If you want to know whats gong on with those Lee dicks, you pretty much have to weigh the loads as you throw them, and see what hole is really the one youre looking for. Very rarely were mine ever right by using their chart, and they were always light.

The other thing you need to watch is, the disks like certain types of powder and will "hang" on the ones they dont like. The only time Ive ever had issues with squibs, was using the Lee disks on an old Lee 1000.
 
I eventually acquired a S&W 4506 which can handle much higher pressures than a 45 will produce, so I moved up to the next charge size (.57cu), which threw a consistent 6.2gr charge. that's 3/10'th of a grain over 'max'. That load cycled well, and never gave me any problems.

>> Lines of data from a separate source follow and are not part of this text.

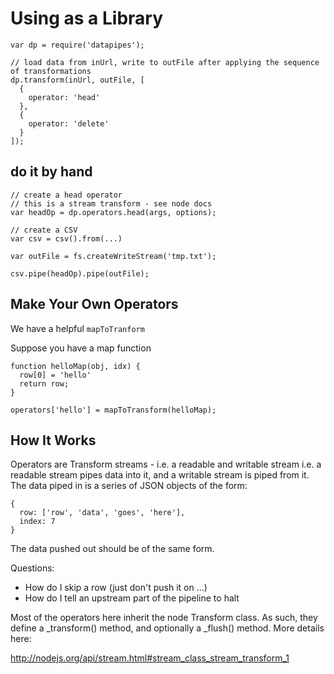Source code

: # Using as a Library

```
var dp = require('datapipes');

// load data from inUrl, write to outFile after applying the sequence of transformations
dp.transform(inUrl, outFile, [
  {
    operator: 'head'
  },
  {
    operator: 'delete'
  }
]);
```

## do it by hand

```
// create a head operator
// this is a stream transform - see node docs
var headOp = dp.operators.head(args, options);

// create a CSV
var csv = csv().from(...)

var outFile = fs.createWriteStream('tmp.txt');

csv.pipe(headOp).pipe(outFile);
```

## Make Your Own Operators

We have a helpful `mapToTranform`

Suppose you have a map function

```
function helloMap(obj, idx) {
  row[0] = 'hello'
  return row;
}

operators['hello'] = mapToTransform(helloMap);
```

## How It Works

Operators are Transform streams - i.e. a readable and writable stream
i.e. a readable stream pipes data into it, and a writable stream is piped
from it. The data piped in is a series of JSON objects of the form:

    {
      row: ['row', 'data', 'goes', 'here'],
      index: 7
    }

The data pushed out should be of the same form.

Questions:

* How do I skip a row (just don't push it on ...)
* How do I tell an upstream part of the pipeline to halt

Most of the operators here inherit the node Transform class. As such, they
define a _transform() method, and optionally a _flush() method. More
details here:

  http://nodejs.org/api/stream.html#stream_class_stream_transform_1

I wouldn't recommend it in most other firearms though.

I don't know where you got the information that 4506 can handle pressures other guns won't but given that Colt chambers the Government Model in 10mm, which operates at a max pressure of 37,500 psi, I think it would be safe to say the Government Model will handle anything the 4506 will.

As for the 6.2g charge of HP-38/231, there are manuals that list 6.2g as max so it isn't necessarily unsafe. I've had to go to 6g of 231 under a 230g plated RN to duplicate the performance of military Ball in 5" Government Models.